Dans le registre fictionnel du récit après effondrement, il conviendrait enfin d’interroger les figures crépusculaires du mutant, du zombie et du monstre. Qu’il soit un corps malade, dégénéré ou adapté, le monstrueux issu du choc apocalyptique se présente souvent comme le symbole de ce qui est à combattre, et plus rarement de ce qui a survécu. Qu’il occupe la fonction de possible projection symbolique (comme chez Jim Shaw, Mike Kelley et Tony Oursler) ou qu’il permette de signifier l’expérience de l’horreur (chez Tetsumi Kudo ou Paul Thek), le monstrueux peut aussi se comprendre comme une nouvelle figure du anti-héros, alternative à la puissance du bien portant et du bon goût, détruisant sur son passage les valeurs morales et ouvrant la porte à l’altérité la plus brute. Le monstre est ainsi, par excellence, l’être de la fin nécessaire à un possible renouveau.

 

La « société du risque » engage de nouvelles manières de concevoir l’avenir – y compris par l’impossibilité de s’y projeter –  qui ne sont pas sans conséquences sur la façon dont les artistes abordent et donnent sens à leur travail. Comment l’art affronte-t-il la question du temps, le sien comme celui de la société, à une époque caractérisée par la hantise de la fin des temps ? Peut-il ouvrir de nouvelles perspectives esthétiques dans un monde placé sous l’horizon du désastre ?

 

 

Modalités de soumission :

Le dossier de candidature doit être constitué de :

- Une note d'intention du projet d'intervention (2000 signes maximum, espaces compris)

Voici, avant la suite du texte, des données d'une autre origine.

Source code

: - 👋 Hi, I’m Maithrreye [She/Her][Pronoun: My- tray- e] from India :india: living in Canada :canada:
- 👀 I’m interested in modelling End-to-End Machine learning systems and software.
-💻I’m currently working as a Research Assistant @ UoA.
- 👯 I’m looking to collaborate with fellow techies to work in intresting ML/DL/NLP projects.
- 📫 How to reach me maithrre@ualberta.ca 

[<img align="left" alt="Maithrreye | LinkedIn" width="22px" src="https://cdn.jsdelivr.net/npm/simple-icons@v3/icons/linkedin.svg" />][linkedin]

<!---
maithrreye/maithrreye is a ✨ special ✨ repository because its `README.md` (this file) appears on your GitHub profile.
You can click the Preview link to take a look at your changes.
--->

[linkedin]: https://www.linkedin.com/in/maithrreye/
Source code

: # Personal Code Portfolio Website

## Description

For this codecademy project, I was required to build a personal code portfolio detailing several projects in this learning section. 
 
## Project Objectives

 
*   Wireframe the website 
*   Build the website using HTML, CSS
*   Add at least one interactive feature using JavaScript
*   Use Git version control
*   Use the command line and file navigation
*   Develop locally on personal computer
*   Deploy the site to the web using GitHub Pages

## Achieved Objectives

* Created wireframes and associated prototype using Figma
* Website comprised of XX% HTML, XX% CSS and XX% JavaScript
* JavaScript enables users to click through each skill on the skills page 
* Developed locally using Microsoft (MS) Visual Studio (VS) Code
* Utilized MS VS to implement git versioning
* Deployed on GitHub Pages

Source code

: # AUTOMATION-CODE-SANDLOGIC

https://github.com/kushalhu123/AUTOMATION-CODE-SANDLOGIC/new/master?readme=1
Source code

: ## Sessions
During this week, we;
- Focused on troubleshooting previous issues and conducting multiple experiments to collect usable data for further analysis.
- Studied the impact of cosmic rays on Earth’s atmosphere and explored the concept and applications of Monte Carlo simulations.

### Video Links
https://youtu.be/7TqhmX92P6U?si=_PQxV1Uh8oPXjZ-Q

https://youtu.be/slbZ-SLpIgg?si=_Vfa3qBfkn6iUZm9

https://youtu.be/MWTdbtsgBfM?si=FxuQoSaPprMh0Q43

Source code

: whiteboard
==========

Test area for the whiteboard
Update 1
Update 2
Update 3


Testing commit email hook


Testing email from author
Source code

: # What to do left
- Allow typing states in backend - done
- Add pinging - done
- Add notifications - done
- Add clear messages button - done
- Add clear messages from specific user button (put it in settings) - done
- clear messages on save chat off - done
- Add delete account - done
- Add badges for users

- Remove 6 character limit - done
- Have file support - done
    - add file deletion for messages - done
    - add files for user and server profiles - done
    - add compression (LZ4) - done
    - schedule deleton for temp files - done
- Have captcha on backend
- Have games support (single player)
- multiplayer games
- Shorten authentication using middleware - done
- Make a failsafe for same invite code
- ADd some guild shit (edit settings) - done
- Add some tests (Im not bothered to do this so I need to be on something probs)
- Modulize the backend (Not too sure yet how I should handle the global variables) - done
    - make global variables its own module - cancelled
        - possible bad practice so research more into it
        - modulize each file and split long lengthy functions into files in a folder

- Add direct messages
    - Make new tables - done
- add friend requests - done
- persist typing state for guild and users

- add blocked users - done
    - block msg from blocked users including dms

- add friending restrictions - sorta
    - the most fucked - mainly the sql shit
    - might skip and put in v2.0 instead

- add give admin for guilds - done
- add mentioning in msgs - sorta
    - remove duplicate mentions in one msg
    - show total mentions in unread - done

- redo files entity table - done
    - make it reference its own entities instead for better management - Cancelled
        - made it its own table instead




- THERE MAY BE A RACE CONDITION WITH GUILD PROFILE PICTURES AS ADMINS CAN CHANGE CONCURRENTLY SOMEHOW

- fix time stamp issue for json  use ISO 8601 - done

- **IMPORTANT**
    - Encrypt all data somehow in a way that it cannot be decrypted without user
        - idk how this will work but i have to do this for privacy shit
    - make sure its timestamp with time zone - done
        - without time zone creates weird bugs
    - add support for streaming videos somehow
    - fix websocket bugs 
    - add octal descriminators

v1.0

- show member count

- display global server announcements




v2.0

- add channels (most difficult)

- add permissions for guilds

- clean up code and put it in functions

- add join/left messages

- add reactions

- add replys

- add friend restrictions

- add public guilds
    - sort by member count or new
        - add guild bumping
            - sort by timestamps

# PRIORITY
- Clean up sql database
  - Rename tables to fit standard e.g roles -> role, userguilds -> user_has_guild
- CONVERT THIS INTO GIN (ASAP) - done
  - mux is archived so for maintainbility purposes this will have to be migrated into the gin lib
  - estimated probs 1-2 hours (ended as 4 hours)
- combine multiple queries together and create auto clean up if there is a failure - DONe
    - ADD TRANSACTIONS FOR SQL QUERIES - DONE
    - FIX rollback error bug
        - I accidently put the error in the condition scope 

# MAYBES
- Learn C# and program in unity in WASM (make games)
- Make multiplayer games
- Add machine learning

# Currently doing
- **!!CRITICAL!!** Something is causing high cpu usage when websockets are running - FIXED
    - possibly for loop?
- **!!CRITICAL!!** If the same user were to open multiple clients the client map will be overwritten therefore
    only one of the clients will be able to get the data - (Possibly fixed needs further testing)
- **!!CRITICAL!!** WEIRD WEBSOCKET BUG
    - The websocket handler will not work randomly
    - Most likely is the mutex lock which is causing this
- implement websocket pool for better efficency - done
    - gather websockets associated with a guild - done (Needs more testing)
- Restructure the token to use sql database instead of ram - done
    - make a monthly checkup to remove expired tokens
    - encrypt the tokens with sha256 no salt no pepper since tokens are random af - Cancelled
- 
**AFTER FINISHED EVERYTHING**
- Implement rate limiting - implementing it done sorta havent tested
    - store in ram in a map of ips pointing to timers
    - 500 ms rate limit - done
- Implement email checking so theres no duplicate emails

- Une courte biographie et/ou un dossier d’artiste

La sélection des candidats se fera sur la pertinence du contenu mais aussi sur la forme de la proposition d'intervention (montage vidéo, montage texte/image, formes performées, conférence...)

 

Échéances du dispositif :

Les dossiers sont à envoyer au plus tard le 15 novembre 2014 à l’adresse suivante : m.martel@esam-c2.fr. Une réponse sera envoyée au début du mois de décembre 2014.

Les journées d'études se tiendront les 20 et 21 mai 2015 à l'ésam Caen/Cherbourg (site de Caen).

 

Responsables des journées d’étude :

-       Laurent Buffet, critique d'art, professeur de philosophie à l'ésam Caen/Cherbourg et chercheur au Laboratoire de l’art & de l’eau ;

-       Benjamin Hochart, artiste, professeur à l'ésam Caen/Cherbourg et chercheur au Laboratoire de l’art & de l’eau ;

-       Michèle Martel, historienne de l’art, professeure à l'ésam Caen/Cherbourg et responsable scientifique du Laboratoire de l’art & de l’eau.